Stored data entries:

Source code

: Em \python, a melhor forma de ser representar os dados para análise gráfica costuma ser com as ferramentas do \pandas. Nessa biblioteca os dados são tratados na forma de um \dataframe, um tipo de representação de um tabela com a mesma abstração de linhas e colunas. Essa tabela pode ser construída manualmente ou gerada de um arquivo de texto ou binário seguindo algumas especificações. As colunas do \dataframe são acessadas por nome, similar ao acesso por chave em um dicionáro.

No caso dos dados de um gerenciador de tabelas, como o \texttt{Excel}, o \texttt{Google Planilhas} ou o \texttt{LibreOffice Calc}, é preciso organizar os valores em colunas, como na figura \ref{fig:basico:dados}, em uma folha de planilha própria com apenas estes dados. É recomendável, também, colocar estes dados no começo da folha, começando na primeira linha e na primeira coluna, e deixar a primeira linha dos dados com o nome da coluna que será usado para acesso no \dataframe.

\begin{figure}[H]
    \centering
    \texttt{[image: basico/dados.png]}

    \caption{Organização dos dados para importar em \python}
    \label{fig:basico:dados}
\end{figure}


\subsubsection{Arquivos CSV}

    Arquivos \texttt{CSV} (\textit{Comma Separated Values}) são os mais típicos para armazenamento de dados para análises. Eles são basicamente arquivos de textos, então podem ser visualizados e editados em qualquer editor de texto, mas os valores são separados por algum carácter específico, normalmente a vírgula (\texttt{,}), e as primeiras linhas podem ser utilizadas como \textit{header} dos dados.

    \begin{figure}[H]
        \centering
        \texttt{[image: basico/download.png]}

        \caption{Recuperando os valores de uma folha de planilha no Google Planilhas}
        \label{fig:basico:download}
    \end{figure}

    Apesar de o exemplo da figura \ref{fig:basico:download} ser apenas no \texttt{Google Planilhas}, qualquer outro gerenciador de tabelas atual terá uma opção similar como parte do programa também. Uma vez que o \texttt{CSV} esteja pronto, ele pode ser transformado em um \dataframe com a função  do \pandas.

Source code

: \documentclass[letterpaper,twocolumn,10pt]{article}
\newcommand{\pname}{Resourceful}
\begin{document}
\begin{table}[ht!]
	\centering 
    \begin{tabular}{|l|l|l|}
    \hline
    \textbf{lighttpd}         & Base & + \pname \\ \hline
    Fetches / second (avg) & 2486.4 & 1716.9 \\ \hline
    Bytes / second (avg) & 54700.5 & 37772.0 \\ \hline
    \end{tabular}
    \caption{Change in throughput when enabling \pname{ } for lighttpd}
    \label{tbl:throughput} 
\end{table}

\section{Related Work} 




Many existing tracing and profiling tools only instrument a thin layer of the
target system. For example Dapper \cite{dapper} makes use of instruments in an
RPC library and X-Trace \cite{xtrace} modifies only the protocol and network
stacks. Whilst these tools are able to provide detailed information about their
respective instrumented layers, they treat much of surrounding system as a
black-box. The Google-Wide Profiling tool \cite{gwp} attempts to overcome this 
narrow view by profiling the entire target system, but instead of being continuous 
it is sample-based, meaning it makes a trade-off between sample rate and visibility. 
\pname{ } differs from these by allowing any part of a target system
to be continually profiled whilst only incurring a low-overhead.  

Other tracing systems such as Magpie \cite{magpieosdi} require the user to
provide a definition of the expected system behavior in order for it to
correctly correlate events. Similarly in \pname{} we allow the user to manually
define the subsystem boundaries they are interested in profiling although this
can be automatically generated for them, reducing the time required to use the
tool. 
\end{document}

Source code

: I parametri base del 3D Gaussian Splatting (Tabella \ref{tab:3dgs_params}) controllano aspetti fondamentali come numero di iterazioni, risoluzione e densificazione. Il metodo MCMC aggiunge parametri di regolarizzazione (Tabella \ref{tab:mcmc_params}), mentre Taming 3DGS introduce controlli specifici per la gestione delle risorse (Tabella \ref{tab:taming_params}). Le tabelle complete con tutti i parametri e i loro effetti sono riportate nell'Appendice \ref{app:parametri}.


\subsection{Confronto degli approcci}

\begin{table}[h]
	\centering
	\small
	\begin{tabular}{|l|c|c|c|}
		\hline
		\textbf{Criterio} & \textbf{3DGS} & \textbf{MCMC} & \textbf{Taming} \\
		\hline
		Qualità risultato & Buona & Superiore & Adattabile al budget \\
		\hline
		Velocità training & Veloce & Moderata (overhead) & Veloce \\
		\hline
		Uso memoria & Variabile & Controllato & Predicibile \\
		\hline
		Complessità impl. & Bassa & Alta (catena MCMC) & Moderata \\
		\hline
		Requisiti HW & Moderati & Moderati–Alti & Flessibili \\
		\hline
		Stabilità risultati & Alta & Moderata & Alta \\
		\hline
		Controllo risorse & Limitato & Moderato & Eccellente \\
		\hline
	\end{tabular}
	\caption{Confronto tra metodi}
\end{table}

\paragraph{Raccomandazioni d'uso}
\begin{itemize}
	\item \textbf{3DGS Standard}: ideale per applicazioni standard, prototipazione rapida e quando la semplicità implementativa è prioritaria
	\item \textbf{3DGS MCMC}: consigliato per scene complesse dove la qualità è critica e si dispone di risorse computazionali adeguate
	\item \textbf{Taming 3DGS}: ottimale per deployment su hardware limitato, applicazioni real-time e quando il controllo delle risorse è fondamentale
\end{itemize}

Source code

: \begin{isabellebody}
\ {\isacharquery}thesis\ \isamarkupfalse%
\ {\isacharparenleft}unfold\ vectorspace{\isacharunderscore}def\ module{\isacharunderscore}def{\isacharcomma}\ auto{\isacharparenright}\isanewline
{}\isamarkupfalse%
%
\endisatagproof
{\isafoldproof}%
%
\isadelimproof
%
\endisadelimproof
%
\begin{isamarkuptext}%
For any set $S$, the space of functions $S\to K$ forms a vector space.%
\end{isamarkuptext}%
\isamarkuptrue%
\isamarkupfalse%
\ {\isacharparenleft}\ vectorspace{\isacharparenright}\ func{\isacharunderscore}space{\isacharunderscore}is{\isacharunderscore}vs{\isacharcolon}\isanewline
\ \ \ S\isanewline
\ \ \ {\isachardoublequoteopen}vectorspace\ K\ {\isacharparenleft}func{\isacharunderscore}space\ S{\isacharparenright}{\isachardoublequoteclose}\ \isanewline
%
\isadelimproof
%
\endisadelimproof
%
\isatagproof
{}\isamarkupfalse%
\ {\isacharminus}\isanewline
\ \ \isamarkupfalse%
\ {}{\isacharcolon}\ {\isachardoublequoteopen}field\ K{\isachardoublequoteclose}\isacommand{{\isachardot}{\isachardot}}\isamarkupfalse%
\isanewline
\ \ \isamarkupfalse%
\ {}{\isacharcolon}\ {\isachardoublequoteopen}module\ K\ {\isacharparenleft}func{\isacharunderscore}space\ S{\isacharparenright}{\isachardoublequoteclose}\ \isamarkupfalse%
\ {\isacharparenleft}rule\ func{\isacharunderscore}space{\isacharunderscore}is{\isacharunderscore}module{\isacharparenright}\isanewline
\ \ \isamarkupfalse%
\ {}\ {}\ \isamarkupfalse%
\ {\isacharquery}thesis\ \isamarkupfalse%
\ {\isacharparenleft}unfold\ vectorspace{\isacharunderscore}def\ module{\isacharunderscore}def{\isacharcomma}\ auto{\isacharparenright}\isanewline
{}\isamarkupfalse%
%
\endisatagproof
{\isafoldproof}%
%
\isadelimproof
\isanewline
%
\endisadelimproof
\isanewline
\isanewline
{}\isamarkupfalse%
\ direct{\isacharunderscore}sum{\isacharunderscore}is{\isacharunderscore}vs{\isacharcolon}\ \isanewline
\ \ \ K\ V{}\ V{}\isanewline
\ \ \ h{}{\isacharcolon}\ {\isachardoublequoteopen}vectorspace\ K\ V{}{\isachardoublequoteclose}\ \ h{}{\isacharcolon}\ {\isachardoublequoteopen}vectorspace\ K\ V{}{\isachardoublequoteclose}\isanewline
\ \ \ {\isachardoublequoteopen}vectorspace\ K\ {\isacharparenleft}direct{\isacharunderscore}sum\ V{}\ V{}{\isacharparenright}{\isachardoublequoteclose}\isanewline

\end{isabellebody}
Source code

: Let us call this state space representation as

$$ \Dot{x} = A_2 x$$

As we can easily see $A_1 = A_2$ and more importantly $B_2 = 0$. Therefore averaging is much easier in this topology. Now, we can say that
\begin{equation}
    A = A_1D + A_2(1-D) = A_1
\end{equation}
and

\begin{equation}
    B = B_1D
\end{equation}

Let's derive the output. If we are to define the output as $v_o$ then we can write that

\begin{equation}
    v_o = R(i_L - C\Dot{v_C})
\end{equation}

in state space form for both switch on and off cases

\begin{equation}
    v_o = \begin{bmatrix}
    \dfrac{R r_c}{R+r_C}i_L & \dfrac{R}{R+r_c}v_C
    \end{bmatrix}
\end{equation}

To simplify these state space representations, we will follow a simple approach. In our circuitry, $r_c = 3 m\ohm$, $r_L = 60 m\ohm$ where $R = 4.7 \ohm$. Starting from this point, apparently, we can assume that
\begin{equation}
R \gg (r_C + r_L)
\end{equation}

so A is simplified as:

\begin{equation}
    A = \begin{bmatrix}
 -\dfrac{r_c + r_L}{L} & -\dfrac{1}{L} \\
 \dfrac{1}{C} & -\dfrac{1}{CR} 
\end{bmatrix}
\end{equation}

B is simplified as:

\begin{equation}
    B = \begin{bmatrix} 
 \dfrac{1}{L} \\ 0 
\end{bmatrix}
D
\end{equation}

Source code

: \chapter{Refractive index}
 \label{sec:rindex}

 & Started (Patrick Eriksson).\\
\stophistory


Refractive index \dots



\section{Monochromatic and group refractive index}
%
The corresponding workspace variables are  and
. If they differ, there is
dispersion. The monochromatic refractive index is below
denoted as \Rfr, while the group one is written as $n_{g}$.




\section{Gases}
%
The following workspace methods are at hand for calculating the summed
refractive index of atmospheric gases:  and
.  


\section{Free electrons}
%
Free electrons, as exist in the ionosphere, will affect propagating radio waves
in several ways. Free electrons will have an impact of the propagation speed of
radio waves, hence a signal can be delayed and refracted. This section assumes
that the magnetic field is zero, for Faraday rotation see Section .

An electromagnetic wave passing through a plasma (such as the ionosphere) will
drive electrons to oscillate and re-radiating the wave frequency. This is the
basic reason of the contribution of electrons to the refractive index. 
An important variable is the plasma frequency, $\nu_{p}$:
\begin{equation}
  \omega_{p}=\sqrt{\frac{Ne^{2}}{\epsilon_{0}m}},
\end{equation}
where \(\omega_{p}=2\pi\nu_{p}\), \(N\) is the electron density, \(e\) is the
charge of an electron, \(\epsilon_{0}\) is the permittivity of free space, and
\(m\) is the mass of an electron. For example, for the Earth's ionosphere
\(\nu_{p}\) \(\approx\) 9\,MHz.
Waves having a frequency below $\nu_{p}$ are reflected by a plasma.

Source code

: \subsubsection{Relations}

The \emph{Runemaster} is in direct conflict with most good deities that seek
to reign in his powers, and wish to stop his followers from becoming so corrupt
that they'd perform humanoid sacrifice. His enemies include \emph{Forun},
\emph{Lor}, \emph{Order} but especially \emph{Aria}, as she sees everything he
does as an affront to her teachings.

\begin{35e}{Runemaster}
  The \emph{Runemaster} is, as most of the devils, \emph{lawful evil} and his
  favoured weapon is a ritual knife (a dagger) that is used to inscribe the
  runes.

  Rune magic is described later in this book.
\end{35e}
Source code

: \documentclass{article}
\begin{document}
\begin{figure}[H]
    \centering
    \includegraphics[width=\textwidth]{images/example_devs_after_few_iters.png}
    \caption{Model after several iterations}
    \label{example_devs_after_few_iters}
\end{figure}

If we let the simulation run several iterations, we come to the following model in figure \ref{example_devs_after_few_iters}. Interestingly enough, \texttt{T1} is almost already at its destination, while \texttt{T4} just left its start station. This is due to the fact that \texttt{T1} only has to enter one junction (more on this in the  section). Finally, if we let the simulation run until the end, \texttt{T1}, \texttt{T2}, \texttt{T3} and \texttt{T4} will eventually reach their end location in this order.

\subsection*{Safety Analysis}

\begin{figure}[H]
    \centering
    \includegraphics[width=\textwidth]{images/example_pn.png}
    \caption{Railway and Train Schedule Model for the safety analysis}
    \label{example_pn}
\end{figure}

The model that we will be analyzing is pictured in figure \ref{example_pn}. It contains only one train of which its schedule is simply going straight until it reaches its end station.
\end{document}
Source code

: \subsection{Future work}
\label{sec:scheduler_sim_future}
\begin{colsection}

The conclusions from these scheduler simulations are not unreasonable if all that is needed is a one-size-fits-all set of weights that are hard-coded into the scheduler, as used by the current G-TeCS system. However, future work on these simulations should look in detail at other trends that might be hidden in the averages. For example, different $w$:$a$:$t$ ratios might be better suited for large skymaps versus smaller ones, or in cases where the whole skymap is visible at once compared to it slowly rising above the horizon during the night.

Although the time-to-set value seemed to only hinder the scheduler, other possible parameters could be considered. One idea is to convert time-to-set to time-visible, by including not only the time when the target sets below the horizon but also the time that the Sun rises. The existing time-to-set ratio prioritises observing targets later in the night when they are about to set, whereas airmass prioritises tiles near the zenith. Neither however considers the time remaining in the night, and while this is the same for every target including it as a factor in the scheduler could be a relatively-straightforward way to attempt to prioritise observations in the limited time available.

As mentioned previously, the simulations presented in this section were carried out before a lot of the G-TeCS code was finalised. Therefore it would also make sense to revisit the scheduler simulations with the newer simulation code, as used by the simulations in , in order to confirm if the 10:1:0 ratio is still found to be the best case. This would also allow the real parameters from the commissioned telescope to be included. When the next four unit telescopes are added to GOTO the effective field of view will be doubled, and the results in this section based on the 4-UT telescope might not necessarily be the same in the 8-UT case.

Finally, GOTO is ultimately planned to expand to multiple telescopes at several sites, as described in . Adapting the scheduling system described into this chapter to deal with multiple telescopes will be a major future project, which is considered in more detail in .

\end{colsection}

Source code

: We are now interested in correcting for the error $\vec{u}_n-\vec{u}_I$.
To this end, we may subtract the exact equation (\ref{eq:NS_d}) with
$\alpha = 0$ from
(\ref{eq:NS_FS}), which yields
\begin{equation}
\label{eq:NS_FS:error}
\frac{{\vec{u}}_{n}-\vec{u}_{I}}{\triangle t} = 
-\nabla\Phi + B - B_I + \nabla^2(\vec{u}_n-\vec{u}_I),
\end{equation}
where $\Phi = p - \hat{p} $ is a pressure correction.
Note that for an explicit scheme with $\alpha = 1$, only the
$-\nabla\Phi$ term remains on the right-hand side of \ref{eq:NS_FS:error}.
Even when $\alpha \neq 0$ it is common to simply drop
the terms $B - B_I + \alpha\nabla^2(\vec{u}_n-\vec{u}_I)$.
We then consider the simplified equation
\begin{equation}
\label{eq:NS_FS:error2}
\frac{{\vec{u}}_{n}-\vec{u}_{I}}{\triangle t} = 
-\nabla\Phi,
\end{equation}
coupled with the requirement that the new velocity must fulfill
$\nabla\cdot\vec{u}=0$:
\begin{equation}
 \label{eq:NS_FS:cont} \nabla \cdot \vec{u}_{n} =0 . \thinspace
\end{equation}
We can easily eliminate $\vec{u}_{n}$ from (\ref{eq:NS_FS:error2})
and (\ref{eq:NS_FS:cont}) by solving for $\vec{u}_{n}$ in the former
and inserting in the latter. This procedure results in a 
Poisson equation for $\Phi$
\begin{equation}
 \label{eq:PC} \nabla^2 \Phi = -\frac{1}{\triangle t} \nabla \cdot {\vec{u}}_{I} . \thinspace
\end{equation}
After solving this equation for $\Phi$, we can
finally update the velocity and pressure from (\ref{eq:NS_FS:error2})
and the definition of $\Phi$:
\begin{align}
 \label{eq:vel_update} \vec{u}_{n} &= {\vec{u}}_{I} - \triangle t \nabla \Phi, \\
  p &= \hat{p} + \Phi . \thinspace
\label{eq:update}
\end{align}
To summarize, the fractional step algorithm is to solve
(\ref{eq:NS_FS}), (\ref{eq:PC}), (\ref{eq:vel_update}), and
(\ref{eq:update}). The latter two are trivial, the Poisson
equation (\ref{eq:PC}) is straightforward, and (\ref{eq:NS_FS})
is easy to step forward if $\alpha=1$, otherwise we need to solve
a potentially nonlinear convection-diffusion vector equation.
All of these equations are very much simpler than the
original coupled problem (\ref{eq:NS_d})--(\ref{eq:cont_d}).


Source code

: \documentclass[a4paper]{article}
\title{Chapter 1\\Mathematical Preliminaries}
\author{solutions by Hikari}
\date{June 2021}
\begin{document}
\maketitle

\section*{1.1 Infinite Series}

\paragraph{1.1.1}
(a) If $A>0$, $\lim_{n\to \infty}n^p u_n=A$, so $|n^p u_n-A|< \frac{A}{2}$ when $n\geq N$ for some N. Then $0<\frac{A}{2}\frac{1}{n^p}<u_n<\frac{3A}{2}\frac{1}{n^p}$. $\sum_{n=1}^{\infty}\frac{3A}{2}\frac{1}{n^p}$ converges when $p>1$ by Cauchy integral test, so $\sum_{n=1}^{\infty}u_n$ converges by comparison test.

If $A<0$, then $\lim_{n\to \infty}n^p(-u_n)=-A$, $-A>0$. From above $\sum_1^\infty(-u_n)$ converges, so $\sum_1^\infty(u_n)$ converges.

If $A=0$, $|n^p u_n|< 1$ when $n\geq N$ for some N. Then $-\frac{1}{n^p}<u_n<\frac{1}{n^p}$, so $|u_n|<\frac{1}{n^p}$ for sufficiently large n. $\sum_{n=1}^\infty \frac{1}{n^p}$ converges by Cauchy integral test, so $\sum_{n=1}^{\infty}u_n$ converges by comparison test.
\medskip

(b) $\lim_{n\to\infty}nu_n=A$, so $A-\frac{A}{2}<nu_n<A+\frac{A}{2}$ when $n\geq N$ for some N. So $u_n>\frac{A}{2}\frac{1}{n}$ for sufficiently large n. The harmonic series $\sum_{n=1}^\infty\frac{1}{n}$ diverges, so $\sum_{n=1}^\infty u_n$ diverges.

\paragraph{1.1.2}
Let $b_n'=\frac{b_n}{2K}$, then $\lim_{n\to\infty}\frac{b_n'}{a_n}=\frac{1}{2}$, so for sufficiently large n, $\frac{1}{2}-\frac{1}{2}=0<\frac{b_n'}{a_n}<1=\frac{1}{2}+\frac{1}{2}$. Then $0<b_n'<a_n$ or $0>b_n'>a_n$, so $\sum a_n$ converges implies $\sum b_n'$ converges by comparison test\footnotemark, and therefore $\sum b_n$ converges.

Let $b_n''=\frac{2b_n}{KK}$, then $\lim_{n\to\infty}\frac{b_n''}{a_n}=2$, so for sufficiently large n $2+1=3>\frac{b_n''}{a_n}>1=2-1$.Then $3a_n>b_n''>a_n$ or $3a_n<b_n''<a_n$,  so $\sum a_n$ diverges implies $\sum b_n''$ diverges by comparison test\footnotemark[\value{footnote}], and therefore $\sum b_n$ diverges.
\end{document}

■ TASK ITEM
The expected answer is every line above in which the word "electrons" appears.

■ COMPLETED TASK
\section{Free electrons}
Free electrons, as exist in the ionosphere, will affect propagating radio waves
in several ways. Free electrons will have an impact of the propagation speed of
drive electrons to oscillate and re-radiating the wave frequency. This is the
basic reason of the contribution of electrons to the refractive index. 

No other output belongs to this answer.